### EXERCISE PROMPT
Restate the full set of records exactly, word for word.

═══ RECORDS ═══

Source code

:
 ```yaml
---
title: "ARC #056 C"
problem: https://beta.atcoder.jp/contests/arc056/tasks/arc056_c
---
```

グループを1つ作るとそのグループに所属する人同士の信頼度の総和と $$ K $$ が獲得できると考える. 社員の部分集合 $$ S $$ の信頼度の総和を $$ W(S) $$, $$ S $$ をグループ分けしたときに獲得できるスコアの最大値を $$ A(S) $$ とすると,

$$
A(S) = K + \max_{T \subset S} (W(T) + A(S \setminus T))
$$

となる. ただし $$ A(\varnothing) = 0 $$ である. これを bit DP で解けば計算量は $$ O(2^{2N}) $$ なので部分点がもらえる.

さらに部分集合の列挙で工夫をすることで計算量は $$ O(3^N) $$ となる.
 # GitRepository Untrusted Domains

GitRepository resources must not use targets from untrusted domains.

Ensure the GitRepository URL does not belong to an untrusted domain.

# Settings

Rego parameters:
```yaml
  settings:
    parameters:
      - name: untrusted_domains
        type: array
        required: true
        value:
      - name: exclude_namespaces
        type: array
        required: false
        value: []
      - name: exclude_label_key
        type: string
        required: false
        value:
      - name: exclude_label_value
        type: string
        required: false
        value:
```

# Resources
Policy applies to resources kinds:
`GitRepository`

═══

### PROBLEM SOLUTION
Source code

:
 ```yaml
---
title: "ARC #056 C"
problem: https://beta.atcoder.jp/contests/arc056/tasks/arc056_c
---
```

グループを1つ作るとそのグループに所属する人同士の信頼度の総和と $$ K $$ が獲得できると考える. 社員の部分集合 $$ S $$ の信頼度の総和を $$ W(S) $$, $$ S $$ をグループ分けしたときに獲得できるスコアの最大値を $$ A(S) $$ とすると,

$$
A(S) = K + \max_{T \subset S} (W(T) + A(S \setminus T))
$$

となる. ただし $$ A(\varnothing) = 0 $$ である. これを bit DP で解けば計算量は $$ O(2^{2N}) $$ なので部分点がもらえる.

さらに部分集合の列挙で工夫をすることで計算量は $$ O(3^N) $$ となる.
 # GitRepository Untrusted Domains

GitRepository resources must not use targets from untrusted domains.

Ensure the GitRepository URL does not belong to an untrusted domain.

# Settings

Rego parameters:
```yaml
  settings:
    parameters:
      - name: untrusted_domains
        type: array
        required: true
        value:
      - name: exclude_namespaces
        type: array
        required: false
        value: []
      - name: exclude_label_key
        type: string
        required: false
        value:
      - name: exclude_label_value
        type: string
        required: false
        value:
```

# Resources
Policy applies to resources kinds:
`GitRepository`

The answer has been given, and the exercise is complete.